Pour les adversaires du principe de la GUL (Garantie universelle des loyers), voté en première lecture par les députés et qui arrive en commission au Sénat cette semaine et en séance publique le 22 octobre, cette garantie va être un gouffre financier. Il s'agit en premier lieu des propriétaires, tout d'un coup soucieux des deniers publics, mais qui en fait ne veulent pas se voir imposer une assurance obligatoire, et qui préfèrent pour leur sécurité une sélection sévère des locataires et des cautions personnelles. Le fait que cette pratique laisse sur le carreau des cohortes de locataires n'est pas leur problème et après tout qui peut leur reprocher ? Sont également contre le projet les professionnels de l'immobilier, pour des raisons plus complexes : par réflexe idéologique - savoir que les propriétaires sont garantis va selon eux "déresponsabiliser" les locataires, qui s'arrêteront de payer leur loyer, comme ne cessent de répéter les grandes fédérations et réseaux d'agents immobiliers et administrateurs de biens, sans ce rendre compte de ce qu'une telle prédiction a d'insultant pour la grande masse des locataires -, par proximité et donc solidarité avec les propriétaires, et aussi parce que beaucoup d'entre eux font bénéficier leurs clients d'une garantie loyers impayés (GLI), prestation qui leur permet de facturer un petit surcroît d'honoraires ; le n°1 de l'administration de biens, Foncia, a même un intérêt encore plus direct dans le maintien du statu quo dans la mesure où il délivre une GLI en étant son propre assureur. La FNAIM a des raisons aussi d'être hostile au projet, du moins si la GUL ne se fait pas avec les assureurs, car elle a gardé une proximité avec Galian, ex CGAIM, qui est un des quelques grands assureurs en GRL (Garantie des risques locatifs), un essai de GUL monté avec les assureurs par Action Logement et l'Etat en 2006, revu et corrigé en 2009-2010, mais saboté par le gros des autres assureurs qui ont voulu préserver la GLI... Les assureurs, justement, qui ne veulent pas être évincés de la GLI ou de la GRL au profit d'un dispositif étatique, crient au loup, annonçant une catastrophe si la GUL se fait sans eux...

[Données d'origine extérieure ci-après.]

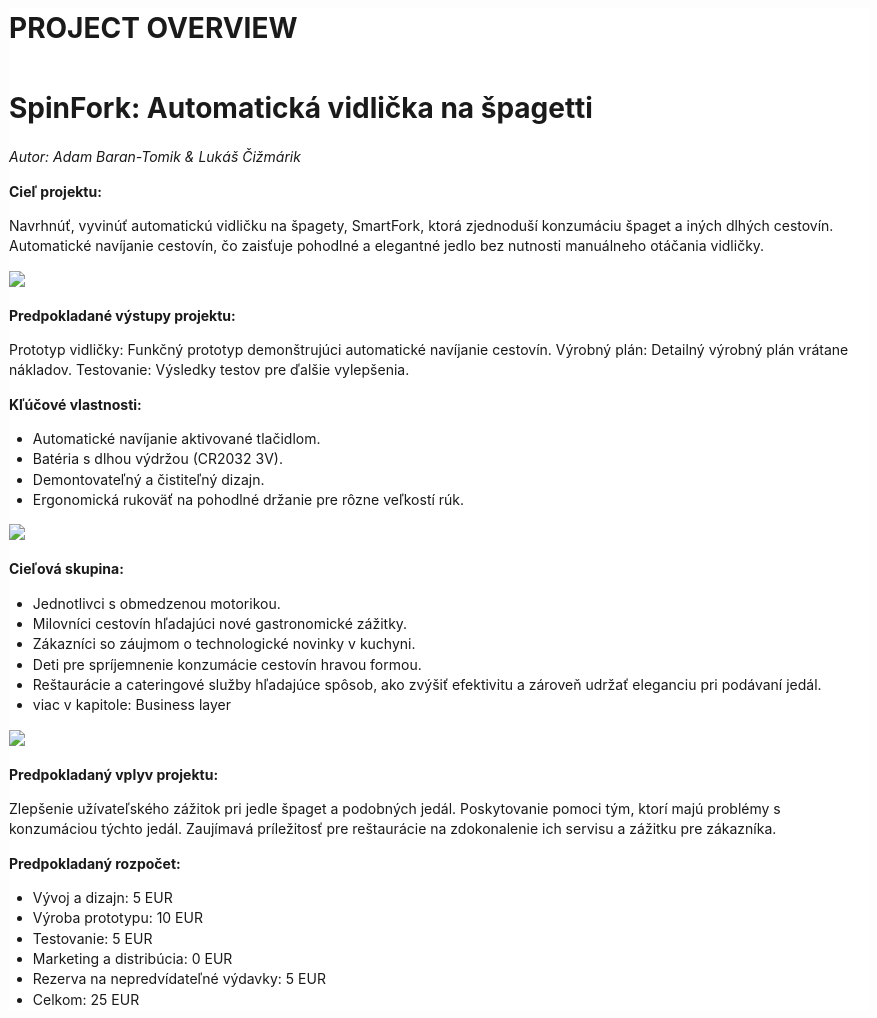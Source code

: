 # **PROJECT OVERVIEW** 
# **SpinFork: Automatická vidlička na špagetti**
*Autor: Adam Baran-Tomik & Lukáš Čižmárik*



**Cieľ projektu:**

Navrhnúť, vyvinúť automatickú vidličku na špagety, SmartFork, ktorá zjednoduší konzumáciu špaget a iných dlhých cestovín. Automatické navíjanie cestovín, čo zaisťuje pohodlné a elegantné jedlo bez nutnosti manuálneho otáčania vidličky.



![](dokumentacia/Aspose.Words.2d6e3911-b5fa-4530-a0ed-a8a418000f41.001.png) 

**Predpokladané výstupy projektu:**

Prototyp vidličky: Funkčný prototyp demonštrujúci automatické navíjanie cestovín.
Výrobný plán: Detailný výrobný plán vrátane nákladov.
Testovanie: Výsledky testov pre ďalšie vylepšenia.

**Kľúčové vlastnosti:**

- Automatické navíjanie aktivované tlačidlom.
- Batéria s dlhou výdržou (CR2032 3V).
- Demontovateľný a čistiteľný dizajn.
- Ergonomická rukoväť na pohodlné držanie pre rôzne veľkostí rúk.

![](dokumentacia/Aspose.Words.2d6e3911-b5fa-4530-a0ed-a8a418000f41.002.png) 

**Cieľová skupina:**

- Jednotlivci s obmedzenou motorikou.
- Milovníci cestovín hľadajúci nové gastronomické zážitky.
- Zákazníci so záujmom o technologické novinky v kuchyni.
- Deti pre spríjemnenie konzumácie cestovín hravou formou.
- Reštaurácie a cateringové služby hľadajúce spôsob, ako zvýšiť efektivitu a zároveň udržať eleganciu pri podávaní jedál.
- viac v kapitole: Business layer

![](dokumentacia/Aspose.Words.2d6e3911-b5fa-4530-a0ed-a8a418000f41.003.png) 



**Predpokladaný vplyv projektu:**

Zlepšenie užívateľského zážitok pri jedle špaget a podobných jedál.
Poskytovanie pomoci tým, ktorí majú problémy s konzumáciou týchto jedál.
Zaujímavá príležitosť pre reštaurácie na zdokonalenie ich servisu a zážitku pre zákazníka.

**Predpokladaný rozpočet:**

* Vývoj a dizajn: 5 EUR
* Výroba prototypu: 10 EUR
* Testovanie: 5 EUR
* Marketing a distribúcia: 0 EUR
* Rezerva na nepredvídateľné výdavky: 5 EUR
* Celkom: 25 EUR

Il est vrai que le financement n'est pas arrêté, le texte voté par les députés le laissant à fixer plus tard - d'ici 2016 -, confiant la préfiguration du dispositif à une "Agence de la garantie universelle des loyers", et prévoyant qu'un décret précisera le montant minimal d'impayés ouvrant droit à la garantie, le montant maximal de la garantie accordée pour un même logement en fonction de la localisation du logement et de sa catégorie, et la durée des versements ; il définira également les modalités de recouvrement des impayés ainsi que les mesures d'accompagnement social en faveur des locataires dont les impayés de loyer sont couverts par la garantie...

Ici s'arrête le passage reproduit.